_Dataset entries_:
══════════

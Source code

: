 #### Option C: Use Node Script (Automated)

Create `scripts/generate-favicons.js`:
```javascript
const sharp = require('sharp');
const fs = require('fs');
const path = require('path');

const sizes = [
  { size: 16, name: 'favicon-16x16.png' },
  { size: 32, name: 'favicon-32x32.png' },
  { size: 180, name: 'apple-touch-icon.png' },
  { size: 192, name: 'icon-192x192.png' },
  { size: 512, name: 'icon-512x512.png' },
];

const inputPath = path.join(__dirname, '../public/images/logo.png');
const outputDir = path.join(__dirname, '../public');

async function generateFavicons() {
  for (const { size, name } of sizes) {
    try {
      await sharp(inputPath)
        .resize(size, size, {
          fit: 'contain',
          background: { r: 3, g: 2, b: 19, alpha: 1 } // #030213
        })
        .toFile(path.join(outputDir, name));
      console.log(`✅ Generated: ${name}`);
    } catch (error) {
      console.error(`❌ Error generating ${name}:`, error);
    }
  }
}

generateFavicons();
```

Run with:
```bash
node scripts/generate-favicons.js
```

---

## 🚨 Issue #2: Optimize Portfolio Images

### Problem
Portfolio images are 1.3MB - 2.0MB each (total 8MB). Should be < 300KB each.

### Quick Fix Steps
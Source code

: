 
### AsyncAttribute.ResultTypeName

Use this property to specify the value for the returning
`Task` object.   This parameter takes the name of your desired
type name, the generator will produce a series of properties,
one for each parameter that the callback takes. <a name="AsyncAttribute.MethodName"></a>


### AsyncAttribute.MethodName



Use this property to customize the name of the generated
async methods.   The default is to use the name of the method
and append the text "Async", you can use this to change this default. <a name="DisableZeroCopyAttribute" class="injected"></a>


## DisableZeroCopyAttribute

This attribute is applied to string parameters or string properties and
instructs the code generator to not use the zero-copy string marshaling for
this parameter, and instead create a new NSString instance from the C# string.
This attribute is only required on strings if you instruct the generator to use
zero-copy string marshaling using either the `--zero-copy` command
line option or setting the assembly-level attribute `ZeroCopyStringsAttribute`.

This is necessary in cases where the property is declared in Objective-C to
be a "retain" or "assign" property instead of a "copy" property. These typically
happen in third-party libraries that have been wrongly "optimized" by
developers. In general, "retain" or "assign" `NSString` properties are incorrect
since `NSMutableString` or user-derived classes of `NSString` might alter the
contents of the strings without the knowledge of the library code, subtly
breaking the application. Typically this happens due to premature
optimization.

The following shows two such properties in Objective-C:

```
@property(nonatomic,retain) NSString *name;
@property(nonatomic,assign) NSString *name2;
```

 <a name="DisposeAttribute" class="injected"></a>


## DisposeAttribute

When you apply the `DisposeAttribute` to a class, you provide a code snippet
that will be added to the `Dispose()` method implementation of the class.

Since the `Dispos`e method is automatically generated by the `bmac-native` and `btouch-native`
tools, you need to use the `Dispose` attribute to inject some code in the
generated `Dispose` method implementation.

══════════

_DIRECTIONS FOR THIS TASK_: Please make an exact copy of the lines above from the line with "Portfolio images are" through the line with "Use this property to customize", both ends included.

_TASK RESPONSE_:
Portfolio images are 1.3MB - 2.0MB each (total 8MB). Should be < 300KB each.

### Quick Fix Steps
Source code

: 
### AsyncAttribute.ResultTypeName

Use this property to specify the value for the returning
`Task` object.   This parameter takes the name of your desired
type name, the generator will produce a series of properties,
one for each parameter that the callback takes. <a name="AsyncAttribute.MethodName"></a>


### AsyncAttribute.MethodName



Use this property to customize the name of the generated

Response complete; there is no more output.